Sehingga, banyak perempuan yang melakukannya untuk mengembalikan rasa percaya diri mereka akibat kurangnya rasa nyaman dalam berhubungan seksual.

Namun, apakah hal tersebut benar?

Faktanya, senam kegel merupakan senam yang dirancang untuk memperkuat dasar panggul yang menyokong rahim, usus kecil, kandung kemih, usus besar, hingga anus.

Dasar panggul sendiri merupakan lapisan otot dan jaringan yang membentang dari tulang kemaluan ke tulang ekor.

Dengan ulasan tersebut, senam kegel memang dapat mengencangkan vagina, seperti yang dipikirkan kebanyakan orang dilansir dari Flo Health.

Kegel memperkuat otot-otot dasar panggul yang mengelilingi vagina. Jika Anda bertanya kepada dokter kandungan rekomendasi yang tepat untuk membuat vagina Anda kencang, senam kegel adalah latihan yang kemungkinan besar akan mereka rekomendasikan.

Untuk melakukan latihan ini secara efektif, perlu diketahui bagaiman cara mengisolasi otot-otot yang sesuai. Otot-otot tersebut adalah otot sama yang Anda kencangkan ketika Anda menahan buang air kecil.

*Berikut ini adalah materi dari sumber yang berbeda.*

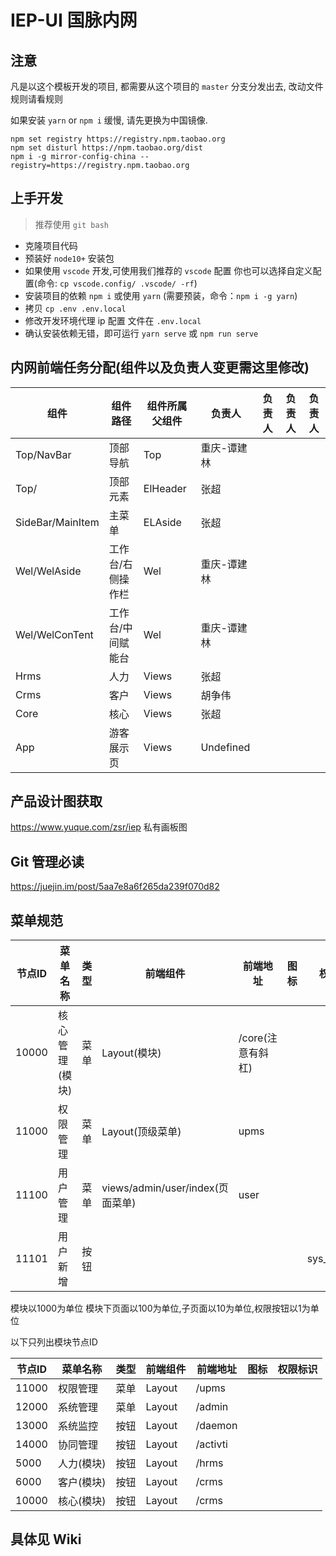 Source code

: # IEP-UI 国脉内网

## 注意

凡是以这个模板开发的项目, 都需要从这个项目的 `master` 分支分发出去, 改动文件规则请看规则

如果安装 `yarn` or `npm i` 缓慢, 请先更换为中国镜像.
```
npm set registry https://registry.npm.taobao.org
npm set disturl https://npm.taobao.org/dist
npm i -g mirror-config-china --registry=https://registry.npm.taobao.org
```

## 上手开发

> 推荐使用 `git bash`

- 克隆项目代码
- 预装好 `node10+` 安装包
- 如果使用 `vscode` 开发,可使用我们推荐的 `vscode` 配置 你也可以选择自定义配置(命令: `cp vscode.config/ .vscode/ -rf`)
- 安装项目的依赖 `npm i` 或使用 `yarn` (需要预装，命令：`npm i -g yarn`)
- 拷贝 `cp .env .env.local`
- 修改开发环境代理 ip 配置 文件在 `.env.local`
- 确认安装依赖无错，即可运行 `yarn serve` 或 `npm run serve`

## 内网前端任务分配(组件以及负责人变更需这里修改)

| 组件             | 组件路径          | 组件所属父组件 | 负责人      | 负责人 | 负责人 | 负责人 |
|------------------|-------------------|----------------|-------------|--------|--------|--------|
| Top/NavBar       | 顶部导航          | Top            | 重庆-谭建林 |        |        |        |
| Top/             | 顶部元素          | ElHeader       | 张超        |        |        |        |
| SideBar/MainItem | 主菜单            | ELAside        | 张超        |        |        |        |
| Wel/WelAside     | 工作台/右侧操作栏 | Wel            | 重庆-谭建林 |        |        |        |
| Wel/WelConTent   | 工作台/中间赋能台 | Wel            | 重庆-谭建林 |        |        |        |
| Hrms             | 人力              | Views          | 张超        |        |        |        |
| Crms             | 客户              | Views          | 胡争伟      |        |        |        |
| Core             | 核心              | Views          | 张超        |        |        |        |
| App              | 游客展示页        | Views          | Undefined   |        |        |        |

## 产品设计图获取

https://www.yuque.com/zsr/iep
私有画板图

## Git 管理必读

https://juejin.im/post/5aa7e8a6f265da239f070d82

## 菜单规范

| 节点ID | 菜单名称 | 类型 | 前端组件               | 前端地址 | 图标 | 权限标识     |
|--------|----------|------|------------------------|----------|------|--------------|
| 10000   | 核心管理(模块) | 菜单 | Layout(模块)                 | /core(注意有斜杠)    |      |              |
| 11000   | 权限管理 | 菜单 | Layout(顶级菜单)              | upms    |      |              |
| 11100   | 用户管理 | 菜单 | views/admin/user/index(页面菜单) | user     |      |              |
| 11101   | 用户新增 | 按钮 |                        |          |      | sys_user_add |

模块以1000为单位
模块下页面以100为单位,子页面以10为单位,权限按钮以1为单位

以下只列出模块节点ID

| 节点ID | 菜单名称 | 类型 | 前端组件 | 前端地址 | 图标 | 权限标识 |
|--------|----------|------|----------|----------|------|----------|
| 11000   | 权限管理 | 菜单 | Layout   | /upms    |      |          |
| 12000   | 系统管理 | 菜单 | Layout   | /admin   |      |          |
| 13000   | 系统监控 | 按钮 | Layout   | /daemon  |      |          |
| 14000   | 协同管理 | 按钮 | Layout   | /activti |      |          |
| 5000   | 人力(模块)     | 按钮 | Layout   | /hrms    |      |          |
| 6000   | 客户(模块)     | 按钮 | Layout   | /crms    |      |          |
| 10000   | 核心(模块)     | 按钮 | Layout   | /crms    |      |          |

## 具体见 Wiki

Setelah menemukan otot-otot tersebut, lakukan langkah-langkah berikut untuk melakukan kegel dilansir dari Mayo Clinic:

1. Sempurnakan teknik Anda.

Untuk melakukan kegel, bayangkan Anda duduk di atas marmer dan mengencangkan otot-otot panggul Anda seolah-olah sedang mengangkat marmer. Cobalah selama tiga detik setiap kalinya, kemudian rileks selama tiga hitungan.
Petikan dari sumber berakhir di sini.